=== Activity ===
What is needed is an exact copy of the data below, pictures excluded.

=== Exercise material ===

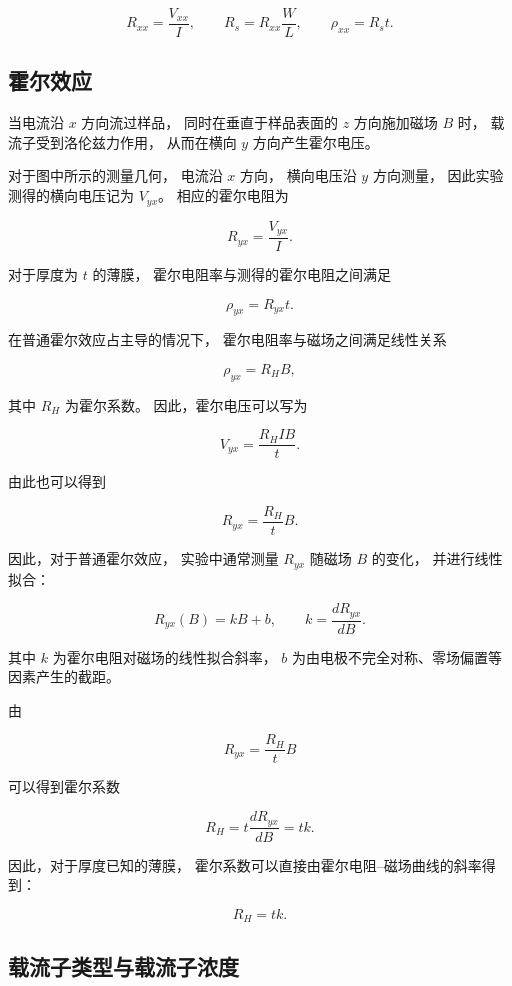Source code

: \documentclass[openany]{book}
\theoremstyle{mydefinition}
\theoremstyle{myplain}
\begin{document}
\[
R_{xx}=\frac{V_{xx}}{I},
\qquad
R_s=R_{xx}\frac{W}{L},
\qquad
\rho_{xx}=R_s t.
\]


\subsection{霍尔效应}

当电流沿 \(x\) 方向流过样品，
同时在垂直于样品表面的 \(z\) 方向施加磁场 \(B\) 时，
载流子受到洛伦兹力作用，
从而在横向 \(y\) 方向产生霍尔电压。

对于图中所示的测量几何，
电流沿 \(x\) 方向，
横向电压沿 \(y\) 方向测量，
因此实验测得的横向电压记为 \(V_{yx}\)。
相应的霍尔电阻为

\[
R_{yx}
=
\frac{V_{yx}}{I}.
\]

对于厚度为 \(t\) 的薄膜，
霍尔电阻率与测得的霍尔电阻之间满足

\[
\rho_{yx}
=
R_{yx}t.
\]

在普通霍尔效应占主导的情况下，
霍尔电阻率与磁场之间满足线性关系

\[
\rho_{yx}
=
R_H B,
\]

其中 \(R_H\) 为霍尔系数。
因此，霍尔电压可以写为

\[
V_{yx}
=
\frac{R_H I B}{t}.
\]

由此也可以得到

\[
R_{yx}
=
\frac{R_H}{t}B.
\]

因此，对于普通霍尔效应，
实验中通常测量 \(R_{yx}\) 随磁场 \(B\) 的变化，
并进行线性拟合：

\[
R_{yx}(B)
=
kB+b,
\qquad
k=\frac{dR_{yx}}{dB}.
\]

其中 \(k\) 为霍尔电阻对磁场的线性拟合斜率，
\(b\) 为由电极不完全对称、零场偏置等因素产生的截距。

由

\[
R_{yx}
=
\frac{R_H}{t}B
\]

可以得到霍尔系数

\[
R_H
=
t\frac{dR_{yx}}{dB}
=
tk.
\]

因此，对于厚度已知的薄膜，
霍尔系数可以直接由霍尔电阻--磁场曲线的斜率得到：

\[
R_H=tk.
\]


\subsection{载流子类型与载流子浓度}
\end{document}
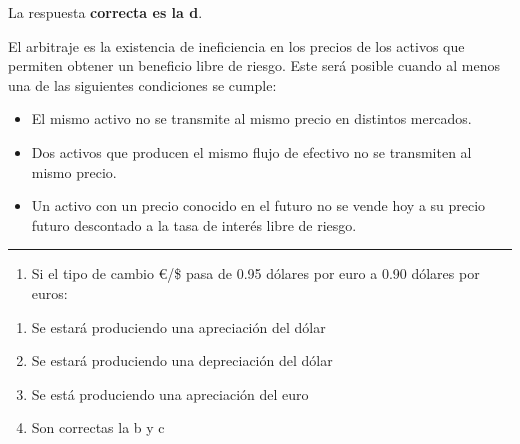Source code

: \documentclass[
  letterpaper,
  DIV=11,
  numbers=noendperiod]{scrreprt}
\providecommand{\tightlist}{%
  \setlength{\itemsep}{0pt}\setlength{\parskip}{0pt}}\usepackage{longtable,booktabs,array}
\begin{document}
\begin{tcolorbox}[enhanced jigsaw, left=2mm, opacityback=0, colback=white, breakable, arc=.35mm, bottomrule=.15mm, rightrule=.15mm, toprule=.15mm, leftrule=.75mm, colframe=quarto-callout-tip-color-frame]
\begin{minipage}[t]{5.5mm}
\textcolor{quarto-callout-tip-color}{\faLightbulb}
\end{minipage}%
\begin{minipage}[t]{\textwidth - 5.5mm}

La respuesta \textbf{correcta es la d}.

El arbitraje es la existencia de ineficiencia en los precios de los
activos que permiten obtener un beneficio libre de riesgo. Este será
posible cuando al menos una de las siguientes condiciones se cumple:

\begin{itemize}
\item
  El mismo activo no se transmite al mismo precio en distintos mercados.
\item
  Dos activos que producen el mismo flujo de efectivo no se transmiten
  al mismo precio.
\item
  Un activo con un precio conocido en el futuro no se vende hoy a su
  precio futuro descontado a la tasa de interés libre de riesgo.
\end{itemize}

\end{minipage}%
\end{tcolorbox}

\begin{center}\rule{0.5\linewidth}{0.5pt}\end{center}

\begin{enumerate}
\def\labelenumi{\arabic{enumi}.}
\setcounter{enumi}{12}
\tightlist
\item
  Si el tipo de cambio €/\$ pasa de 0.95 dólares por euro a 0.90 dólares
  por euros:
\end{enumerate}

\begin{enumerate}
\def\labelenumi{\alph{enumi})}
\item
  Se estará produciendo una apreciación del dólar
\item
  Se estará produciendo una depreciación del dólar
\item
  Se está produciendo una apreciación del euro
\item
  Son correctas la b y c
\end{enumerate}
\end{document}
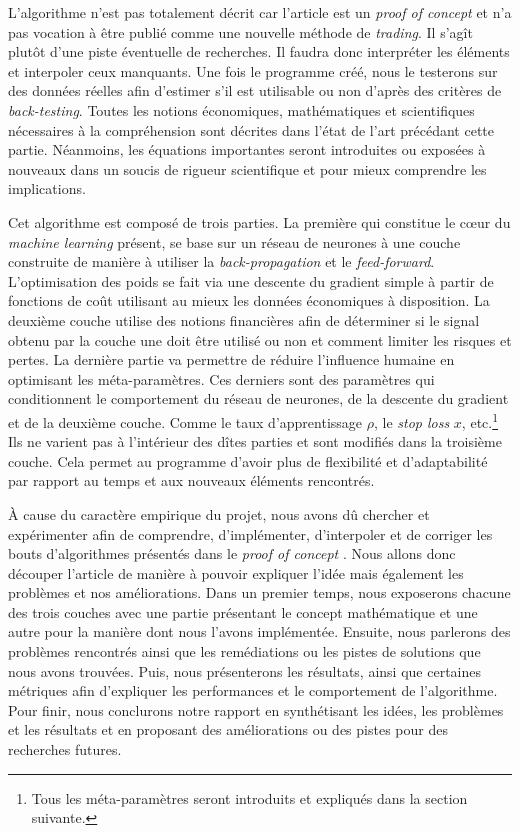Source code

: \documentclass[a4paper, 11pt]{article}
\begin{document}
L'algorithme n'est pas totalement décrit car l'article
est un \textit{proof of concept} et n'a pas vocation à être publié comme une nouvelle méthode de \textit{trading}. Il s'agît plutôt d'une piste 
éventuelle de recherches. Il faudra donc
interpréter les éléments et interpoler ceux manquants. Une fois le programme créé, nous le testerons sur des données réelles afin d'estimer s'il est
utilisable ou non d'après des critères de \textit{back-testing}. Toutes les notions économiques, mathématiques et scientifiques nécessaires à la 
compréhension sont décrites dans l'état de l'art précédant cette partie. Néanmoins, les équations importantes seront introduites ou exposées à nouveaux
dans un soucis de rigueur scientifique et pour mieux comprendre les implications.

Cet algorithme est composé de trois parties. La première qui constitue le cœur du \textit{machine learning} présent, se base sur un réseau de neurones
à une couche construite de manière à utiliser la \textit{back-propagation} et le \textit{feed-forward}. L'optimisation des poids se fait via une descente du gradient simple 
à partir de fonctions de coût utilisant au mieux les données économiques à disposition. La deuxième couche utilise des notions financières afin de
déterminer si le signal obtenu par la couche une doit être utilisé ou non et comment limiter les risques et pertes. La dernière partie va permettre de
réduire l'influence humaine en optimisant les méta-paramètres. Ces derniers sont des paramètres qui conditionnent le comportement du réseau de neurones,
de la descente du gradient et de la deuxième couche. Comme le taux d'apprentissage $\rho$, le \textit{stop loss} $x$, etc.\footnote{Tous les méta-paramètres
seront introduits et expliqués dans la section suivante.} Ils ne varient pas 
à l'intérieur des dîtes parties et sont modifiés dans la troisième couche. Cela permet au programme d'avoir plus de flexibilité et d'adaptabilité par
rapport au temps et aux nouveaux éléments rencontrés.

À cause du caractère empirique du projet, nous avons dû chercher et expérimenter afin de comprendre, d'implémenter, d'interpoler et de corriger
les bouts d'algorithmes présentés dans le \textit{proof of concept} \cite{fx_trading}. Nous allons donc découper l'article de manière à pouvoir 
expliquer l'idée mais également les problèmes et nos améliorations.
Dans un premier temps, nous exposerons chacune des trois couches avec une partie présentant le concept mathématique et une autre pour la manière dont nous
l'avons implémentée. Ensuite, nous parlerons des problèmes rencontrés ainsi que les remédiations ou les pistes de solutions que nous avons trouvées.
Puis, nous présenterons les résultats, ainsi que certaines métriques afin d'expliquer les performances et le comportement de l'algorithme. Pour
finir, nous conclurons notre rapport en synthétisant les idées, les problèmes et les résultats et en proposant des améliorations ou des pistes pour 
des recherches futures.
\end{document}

=== Answer for this exercise ===
Source code

: \documentclass[openany]{book}
\theoremstyle{mydefinition}
\theoremstyle{myplain}
\begin{document}
\[
R_{xx}=\frac{V_{xx}}{I},
\qquad
R_s=R_{xx}\frac{W}{L},
\qquad
\rho_{xx}=R_s t.
\]


\subsection{霍尔效应}

当电流沿 \(x\) 方向流过样品，
同时在垂直于样品表面的 \(z\) 方向施加磁场 \(B\) 时，
载流子受到洛伦兹力作用，
从而在横向 \(y\) 方向产生霍尔电压。

对于图中所示的测量几何，
电流沿 \(x\) 方向，
横向电压沿 \(y\) 方向测量，
因此实验测得的横向电压记为 \(V_{yx}\)。
相应的霍尔电阻为

\[
R_{yx}
=
\frac{V_{yx}}{I}.
\]

对于厚度为 \(t\) 的薄膜，
霍尔电阻率与测得的霍尔电阻之间满足

\[
\rho_{yx}
=
R_{yx}t.
\]

在普通霍尔效应占主导的情况下，
霍尔电阻率与磁场之间满足线性关系

\[
\rho_{yx}
=
R_H B,
\]

其中 \(R_H\) 为霍尔系数。
因此，霍尔电压可以写为

\[
V_{yx}
=
\frac{R_H I B}{t}.
\]

由此也可以得到

\[
R_{yx}
=
\frac{R_H}{t}B.
\]

因此，对于普通霍尔效应，
实验中通常测量 \(R_{yx}\) 随磁场 \(B\) 的变化，
并进行线性拟合：

\[
R_{yx}(B)
=
kB+b,
\qquad
k=\frac{dR_{yx}}{dB}.
\]

其中 \(k\) 为霍尔电阻对磁场的线性拟合斜率，
\(b\) 为由电极不完全对称、零场偏置等因素产生的截距。

由

\[
R_{yx}
=
\frac{R_H}{t}B
\]

可以得到霍尔系数

\[
R_H
=
t\frac{dR_{yx}}{dB}
=
tk.
\]

因此，对于厚度已知的薄膜，
霍尔系数可以直接由霍尔电阻--磁场曲线的斜率得到：

\[
R_H=tk.
\]


\subsection{载流子类型与载流子浓度}
\end{document}
Source code

: \documentclass[
  letterpaper,
  DIV=11,
  numbers=noendperiod]{scrreprt}
\providecommand{\tightlist}{%
  \setlength{\itemsep}{0pt}\setlength{\parskip}{0pt}}\usepackage{longtable,booktabs,array}
\begin{document}
\begin{tcolorbox}[enhanced jigsaw, left=2mm, opacityback=0, colback=white, breakable, arc=.35mm, bottomrule=.15mm, rightrule=.15mm, toprule=.15mm, leftrule=.75mm, colframe=quarto-callout-tip-color-frame]
\begin{minipage}[t]{5.5mm}
\textcolor{quarto-callout-tip-color}{\faLightbulb}
\end{minipage}%
\begin{minipage}[t]{\textwidth - 5.5mm}

La respuesta \textbf{correcta es la d}.

El arbitraje es la existencia de ineficiencia en los precios de los
activos que permiten obtener un beneficio libre de riesgo. Este será
posible cuando al menos una de las siguientes condiciones se cumple:

\begin{itemize}
\item
  El mismo activo no se transmite al mismo precio en distintos mercados.
\item
  Dos activos que producen el mismo flujo de efectivo no se transmiten
  al mismo precio.
\item
  Un activo con un precio conocido en el futuro no se vende hoy a su
  precio futuro descontado a la tasa de interés libre de riesgo.
\end{itemize}

\end{minipage}%
\end{tcolorbox}

\begin{center}\rule{0.5\linewidth}{0.5pt}\end{center}

\begin{enumerate}
\def\labelenumi{\arabic{enumi}.}
\setcounter{enumi}{12}
\tightlist
\item
  Si el tipo de cambio €/\$ pasa de 0.95 dólares por euro a 0.90 dólares
  por euros:
\end{enumerate}

\begin{enumerate}
\def\labelenumi{\alph{enumi})}
\item
  Se estará produciendo una apreciación del dólar
\item
  Se estará produciendo una depreciación del dólar
\item
  Se está produciendo una apreciación del euro
\item
  Son correctas la b y c
\end{enumerate}
\end{document}
Source code

: \documentclass[a4paper, 11pt]{article}
\begin{document}
L'algorithme n'est pas totalement décrit car l'article
est un \textit{proof of concept} et n'a pas vocation à être publié comme une nouvelle méthode de \textit{trading}. Il s'agît plutôt d'une piste 
éventuelle de recherches. Il faudra donc
interpréter les éléments et interpoler ceux manquants. Une fois le programme créé, nous le testerons sur des données réelles afin d'estimer s'il est
utilisable ou non d'après des critères de \textit{back-testing}. Toutes les notions économiques, mathématiques et scientifiques nécessaires à la 
compréhension sont décrites dans l'état de l'art précédant cette partie. Néanmoins, les équations importantes seront introduites ou exposées à nouveaux
dans un soucis de rigueur scientifique et pour mieux comprendre les implications.

Cet algorithme est composé de trois parties. La première qui constitue le cœur du \textit{machine learning} présent, se base sur un réseau de neurones
à une couche construite de manière à utiliser la \textit{back-propagation} et le \textit{feed-forward}. L'optimisation des poids se fait via une descente du gradient simple 
à partir de fonctions de coût utilisant au mieux les données économiques à disposition. La deuxième couche utilise des notions financières afin de
déterminer si le signal obtenu par la couche une doit être utilisé ou non et comment limiter les risques et pertes. La dernière partie va permettre de
réduire l'influence humaine en optimisant les méta-paramètres. Ces derniers sont des paramètres qui conditionnent le comportement du réseau de neurones,
de la descente du gradient et de la deuxième couche. Comme le taux d'apprentissage $\rho$, le \textit{stop loss} $x$, etc.\footnote{Tous les méta-paramètres
seront introduits et expliqués dans la section suivante.} Ils ne varient pas 
à l'intérieur des dîtes parties et sont modifiés dans la troisième couche. Cela permet au programme d'avoir plus de flexibilité et d'adaptabilité par
rapport au temps et aux nouveaux éléments rencontrés.

À cause du caractère empirique du projet, nous avons dû chercher et expérimenter afin de comprendre, d'implémenter, d'interpoler et de corriger
les bouts d'algorithmes présentés dans le \textit{proof of concept} \cite{fx_trading}. Nous allons donc découper l'article de manière à pouvoir 
expliquer l'idée mais également les problèmes et nos améliorations.
Dans un premier temps, nous exposerons chacune des trois couches avec une partie présentant le concept mathématique et une autre pour la manière dont nous
l'avons implémentée. Ensuite, nous parlerons des problèmes rencontrés ainsi que les remédiations ou les pistes de solutions que nous avons trouvées.
Puis, nous présenterons les résultats, ainsi que certaines métriques afin d'expliquer les performances et le comportement de l'algorithme. Pour
finir, nous conclurons notre rapport en synthétisant les idées, les problèmes et les résultats et en proposant des améliorations ou des pistes pour 
des recherches futures.
\end{document}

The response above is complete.